***** Data for review
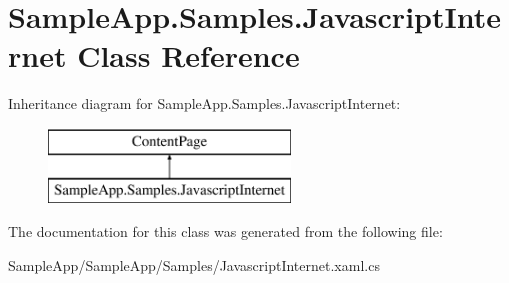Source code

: \hypertarget{class_sample_app_1_1_samples_1_1_javascript_internet}{}\section{Sample\+App.\+Samples.\+Javascript\+Internet Class Reference}
\label{class_sample_app_1_1_samples_1_1_javascript_internet}
Inheritance diagram for Sample\+App.\+Samples.\+Javascript\+Internet\+:\begin{figure}[H]
\begin{center}
\leavevmode
\includegraphics[height=2.000000cm]{class_sample_app_1_1_samples_1_1_javascript_internet}
\end{center}
\end{figure}


The documentation for this class was generated from the following file\+:\begin{DoxyCompactItemize}
\item 
Sample\+App/\+Sample\+App/\+Samples/Javascript\+Internet.\+xaml.\+cs\end{DoxyCompactItemize}
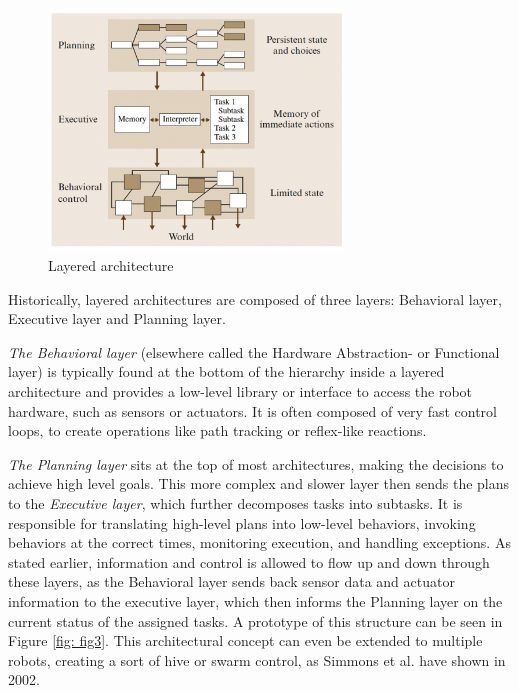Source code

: \documentclass[%
paper=A4,               %
twoside=true,           %
openright,              %
11pt,                   %
bibliography=totoc,     %
titlepage=on,           %
DIV=12,                 %
BCOR=1.5cm,             %
parskip=half,            %
final
]{scrreprt}
\begin{document}
	\begin{figure}[ht]
		\centering
		\includegraphics[width=0.7\textwidth]{Graphics/LayeredArchitecture}
		\caption{Layered architecture \autocite{brooksRobustLayeredControl1986}}
		\label{fig: fig2}
	\end{figure}
	
	Historically, layered architectures are composed of three layers: Behavioral layer, Executive layer and Planning layer. \autocite{jun-youngjungThreelayeredHybridArchitecture2008,peterbonassoExperiencesArchitectureIntelligent1997}
	
	\textit{The Behavioral layer} (elsewhere called the Hardware Abstraction-  or Functional layer) is typically found at the bottom of the hierarchy inside a layered architecture and provides a low-level library or interface to access the robot hardware, such as sensors or actuators. \autocite{jun-youngjungThreelayeredHybridArchitecture2008,simmonsLayeredArchitectureCoordination2002} It is often composed of very fast control loops, to create operations like path tracking or reflex-like reactions. \autocite{schillingAutonomeSystemeUnd2023} 
	
	\textit{The Planning layer} sits at the top of most architectures, making the decisions to achieve high level goals. This more complex and slower layer then sends the plans to the \textit{Executive layer}, which further decomposes tasks into subtasks. It is responsible for translating high-level plans into low-level behaviors, invoking behaviors at the correct times, monitoring execution, and handling exceptions. \autocite{schillingAutonomeSystemeUnd2023,simmonsLayeredArchitectureCoordination2002,volpeCLARAtyArchitectureRobotic2001} 
	As stated earlier, information and control is allowed to flow up and down through these layers, as the Behavioral layer sends back sensor data and actuator  information to the executive layer, which then informs the Planning layer on the current status of the assigned tasks. \autocite{jun-youngjungThreelayeredHybridArchitecture2008} A prototype of this structure can be seen in Figure \ref{fig: fig3}. 
	This architectural concept can even be extended to multiple robots, creating a sort of hive or swarm control, as Simmons et al. have shown in 2002. \autocite{simmonsLayeredArchitectureCoordination2002}
	
\end{document}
**********
§ What to produce: Print the records again exactly, pictures excluded.

§ Task response:
Source code

: \hypertarget{class_sample_app_1_1_samples_1_1_javascript_internet}{}\section{Sample\+App.\+Samples.\+Javascript\+Internet Class Reference}
\label{class_sample_app_1_1_samples_1_1_javascript_internet}
Inheritance diagram for Sample\+App.\+Samples.\+Javascript\+Internet\+:\begin{figure}[H]
\begin{center}
\leavevmode
\includegraphics[height=2.000000cm]{class_sample_app_1_1_samples_1_1_javascript_internet}
\end{center}
\end{figure}


The documentation for this class was generated from the following file\+:\begin{DoxyCompactItemize}
\item 
Sample\+App/\+Sample\+App/\+Samples/Javascript\+Internet.\+xaml.\+cs\end{DoxyCompactItemize}
Source code

: \documentclass[%
paper=A4,               %
twoside=true,           %
openright,              %
11pt,                   %
bibliography=totoc,     %
titlepage=on,           %
DIV=12,                 %
BCOR=1.5cm,             %
parskip=half,            %
final
]{scrreprt}
\begin{document}
	\begin{figure}[ht]
		\centering
		\includegraphics[width=0.7\textwidth]{Graphics/LayeredArchitecture}
		\caption{Layered architecture \autocite{brooksRobustLayeredControl1986}}
		\label{fig: fig2}
	\end{figure}
	
	Historically, layered architectures are composed of three layers: Behavioral layer, Executive layer and Planning layer. \autocite{jun-youngjungThreelayeredHybridArchitecture2008,peterbonassoExperiencesArchitectureIntelligent1997}
	
	\textit{The Behavioral layer} (elsewhere called the Hardware Abstraction-  or Functional layer) is typically found at the bottom of the hierarchy inside a layered architecture and provides a low-level library or interface to access the robot hardware, such as sensors or actuators. \autocite{jun-youngjungThreelayeredHybridArchitecture2008,simmonsLayeredArchitectureCoordination2002} It is often composed of very fast control loops, to create operations like path tracking or reflex-like reactions. \autocite{schillingAutonomeSystemeUnd2023} 
	
	\textit{The Planning layer} sits at the top of most architectures, making the decisions to achieve high level goals. This more complex and slower layer then sends the plans to the \textit{Executive layer}, which further decomposes tasks into subtasks. It is responsible for translating high-level plans into low-level behaviors, invoking behaviors at the correct times, monitoring execution, and handling exceptions. \autocite{schillingAutonomeSystemeUnd2023,simmonsLayeredArchitectureCoordination2002,volpeCLARAtyArchitectureRobotic2001} 
	As stated earlier, information and control is allowed to flow up and down through these layers, as the Behavioral layer sends back sensor data and actuator  information to the executive layer, which then informs the Planning layer on the current status of the assigned tasks. \autocite{jun-youngjungThreelayeredHybridArchitecture2008} A prototype of this structure can be seen in Figure \ref{fig: fig3}. 
	This architectural concept can even be extended to multiple robots, creating a sort of hive or swarm control, as Simmons et al. have shown in 2002. \autocite{simmonsLayeredArchitectureCoordination2002}
	
\end{document}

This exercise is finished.